In the July 15, 2009 issue of Shōnen Sunday, a column titled "Shōnen Sunday 1983" had an interview with Okazaki as well as an updated version illustration of Justy.

====Japanese releases====
Shōnen Sunday Comics imprint from Shogakukan
- Volume 1, ISBN 978-4-09-120751-7, October 1982
- Volume 2, ISBN 978-4-09-120752-4, January 1983
- Volume 3, ISBN 978-4-09-120753-1, October 1983
- Volume 4, ISBN 978-4-09-120754-8, April 1984
- Volume 5, ISBN 978-4-09-120755-5, September 1984

Burger SC imprint from Scola
- Volume 1, ISBN 978-4-7962-4084-0, December 1990
- Volume 2, ISBN 978-4-7962-4087-1, January 1991
- Volume 3, ISBN 978-4-7962-4093-2, February 1991
- Volume 4, ISBN 978-4-7962-4099-4, March 1991
- Volume 5, ISBN 978-4-7962-4105-2, April 1991

===Anime===
Studio Pierrot released a single 44-minute OVA, titled Cosmo Police Justy (Cosmo Police ジャスティ, Kosumo Porīsu Jasuti), on July 20, 1985, directed by Motosuke Takahashi, the director of the Fire Tripper OVA. In addition to the voices listed in the character section, other voice actors providing additional voices in the OVA include Michihiro Ikemizu (Magnumam Vega), Daisuke Gōri, Hōchū Ōtsuka, Kōzō Shioya, Tomohiro Nishimura, Fumihiko Tachiki, Masashi Sugawara, and Matsumi Ōshiro.

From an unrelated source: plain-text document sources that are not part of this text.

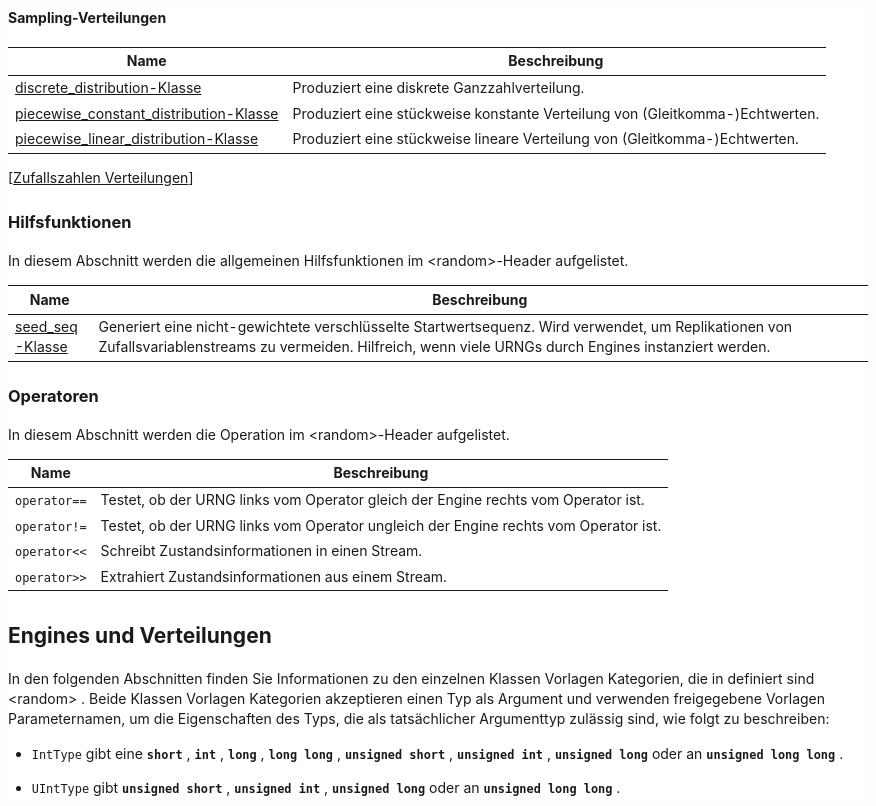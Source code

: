 #### <a name="sampling-distributions"></a>Sampling-Verteilungen

|Name|Beschreibung|
|-|-|
|[discrete_distribution-Klasse](../standard-library/discrete-distribution-class.md)|Produziert eine diskrete Ganzzahlverteilung.|
|[piecewise_constant_distribution-Klasse](../standard-library/piecewise-constant-distribution-class.md)|Produziert eine stückweise konstante Verteilung von (Gleitkomma-)Echtwerten.|
|[piecewise_linear_distribution-Klasse](../standard-library/piecewise-linear-distribution-class.md)|Produziert eine stückweise lineare Verteilung von (Gleitkomma-)Echtwerten.|

[[Zufallszahlen Verteilungen](#distributions)]

### <a name="utility-functions"></a>Hilfsfunktionen

In diesem Abschnitt werden die allgemeinen Hilfsfunktionen im \<random>-Header aufgelistet.

|Name|Beschreibung|
|-|-|
|[seed_seq-Klasse](../standard-library/seed-seq-class.md)|Generiert eine nicht-gewichtete verschlüsselte Startwertsequenz. Wird verwendet, um Replikationen von Zufallsvariablenstreams zu vermeiden. Hilfreich, wenn viele URNGs durch Engines instanziert werden.|

### <a name="operators"></a>Operatoren

In diesem Abschnitt werden die Operation im \<random>-Header aufgelistet.

|Name|Beschreibung|
|-|-|
|`operator==`|Testet, ob der URNG links vom Operator gleich der Engine rechts vom Operator ist.|
|`operator!=`|Testet, ob der URNG links vom Operator ungleich der Engine rechts vom Operator ist.|
|`operator<<`|Schreibt Zustandsinformationen in einen Stream.|
|`operator>>`|Extrahiert Zustandsinformationen aus einem Stream.|

## <a name="engines-and-distributions"></a><a name="engdist"></a> Engines und Verteilungen

In den folgenden Abschnitten finden Sie Informationen zu den einzelnen Klassen Vorlagen Kategorien, die in definiert sind \<random> . Beide Klassen Vorlagen Kategorien akzeptieren einen Typ als Argument und verwenden freigegebene Vorlagen Parameternamen, um die Eigenschaften des Typs, die als tatsächlicher Argumenttyp zulässig sind, wie folgt zu beschreiben:

- `IntType` gibt eine **`short`** , **`int`** , **`long`** , **`long long`** , **`unsigned short`** , **`unsigned int`** , **`unsigned long`** oder an **`unsigned long long`** .

- `UIntType` gibt **`unsigned short`** , **`unsigned int`** , **`unsigned long`** oder an **`unsigned long long`** .
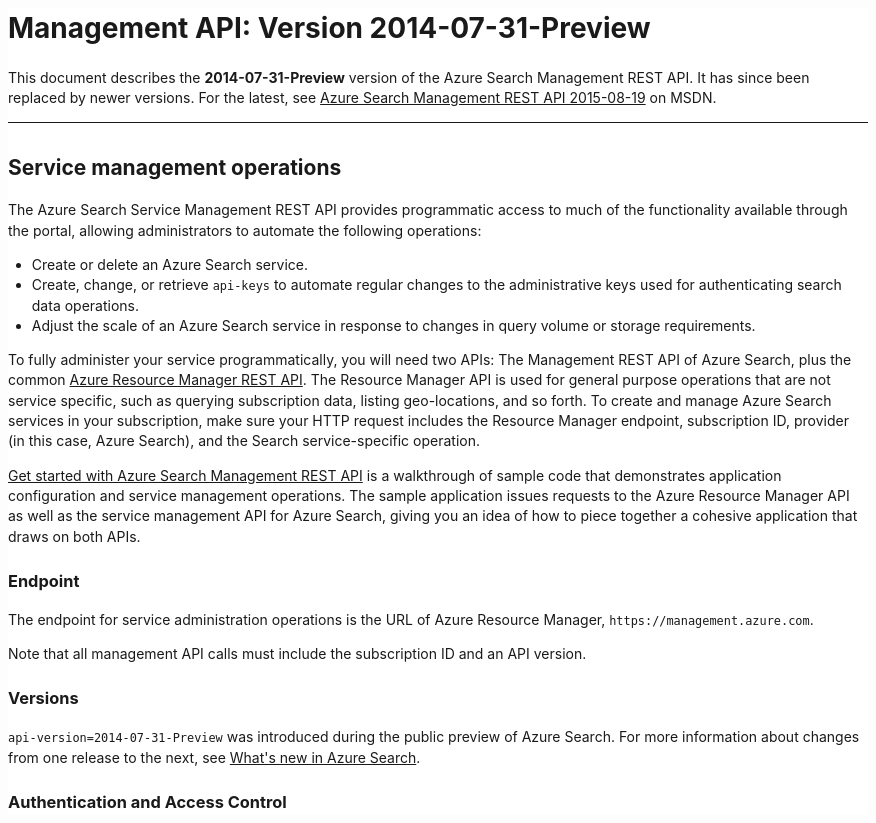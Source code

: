 <properties pageTitle="Azure Search Management REST API Version 2014-07-31-Preview" description="Azure Search Management REST API: Version 2014-07-31-Preview" services="search" documentationCenter="" authors="HeidiSteen" manager="mblythe" editor=""/>

<tags ms.service="search" ms.devlang="rest-api" ms.workload="search" ms.topic="article"  ms.tgt_pltfrm="na" ms.date="07/08/2015" ms.author="heidist" />

# Management API: Version 2014-07-31-Preview

This document describes the **2014-07-31-Preview** version of the Azure Search Management REST API. It has since been replaced by newer versions. For the latest, see [Azure Search Management REST API 2015-08-19](https://msdn.microsoft.com/library/dn832684.aspx) on MSDN.
________________________________________

## Service management operations

The Azure Search Service Management REST API provides programmatic access to much of the functionality available through the portal, allowing administrators to automate the following operations:

- Create or delete an Azure Search service.
- Create, change, or retrieve `api-keys` to automate regular changes to the administrative keys used for authenticating search data operations.
- Adjust the scale of an Azure Search service in response to changes in query volume or storage requirements.

To fully administer your service programmatically, you will need two APIs: The Management REST API of Azure Search, plus the common [Azure Resource Manager REST API](https://msdn.microsoft.com/library/azure/dn790568.aspx). The Resource Manager API is used for general purpose operations that are not service specific, such as querying subscription data, listing geo-locations, and so forth. To create and manage Azure Search services in your subscription, make sure your HTTP request includes the Resource Manager endpoint, subscription ID, provider (in this case, Azure Search), and the Search service-specific operation.

[Get started with Azure Search Management REST API](http://go.microsoft.com/fwlink/p/?linkID=516968) is a walkthrough of sample code that demonstrates application configuration and service management operations. The sample application issues requests to the Azure Resource Manager API as well as the service management API for Azure Search, giving you an idea of how to piece together a cohesive application that draws on both APIs.

### Endpoint

The endpoint for service administration operations is the URL of Azure Resource Manager, `https://management.azure.com`.

Note that all management API calls must include the subscription ID and an API version.

### Versions

`api-version=2014-07-31-Preview` was introduced during the public preview of Azure Search. For more information about changes from one release to the next, see [What's new in Azure Search](search-latest-updates.md).

### Authentication and Access Control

The OVA is partly based on two stories from the comics: The Tears of Astaris, listed in the first page of the English comic book publications as volumes one and two, and also Hostages which is listed as volumes four and five. It was released as a double feature with the Area 88 film.

In the July 1985 issue of Shōnen Sunday Zōkan included a 50-page insert about the OVA. The anime has not been released in English due to the high licensing costs.

====Soundtracks====
There were several singles and albums released containing music from the OVA:
- Lonely Hunter (孤独の戦士(ロンリー・ハンター), Ronrī Hantā), EP, K07S-3071, July 21, 1985, Starchild
  - Includes the image song Putting Love into Memories (想い出に愛をこめて, Omoide ni Ai o Komete), also sung by Asakura
- Justy: Drama Edition (ジャスティ〜ドラマ編, Jasuti: Doramahen), LP, K25G-7269, 1985, Starchild
  - There is also a cassette tape release of the drama edition: K25H-4292
- Justy Music Edition (ジャスティ 音楽集, Jasuti Ongakuhen), LP, K25G-7267, 1985, Starchild
  - There is also a cassette tape release of the music edition: K25H-4277
- Justy Original Album (ジャスティ オリジナル・アルバム, Jasuti Orijinaru Arubamu), LP, K28-7219, 1984, Starchild
  - There is also a cassette tape release of the original album: K28H-4230

==Reception==
Justin Sevakis, in a review of the OVA for Anime News Network, had mixed feelings about it. He stated the OVA had a "heavy over-the-top cheese factor", but said "the film is one that simply can't be dismissed entirely." He especially liked the ending theme song, performed by Miki Asakura, calling it a "[guilty] pleasure", and pointed out that Astaris was the "closest any character ever got to being moë in 1985".

Fred Patten called the Justy manga one of the "best" of a new (in 1984) group of manga influenced by Locke the Superman which featured "lone-wolf teenage space heroes who possess unusual talents".

The backgrounds of the manga were compared by Jason Thompson to those used by Ryōichi Ikegami in his manga. Thompson also wrote that Okazaki's "characters' childlike, cute faces [foretold] the anime style of the 1980s." Thompson also mentioned the out-of-order release of the few English-language chapters. Helen McCarthy gave it two-and-a-half stars (out of five) in her The Anime! Movie Guide review book.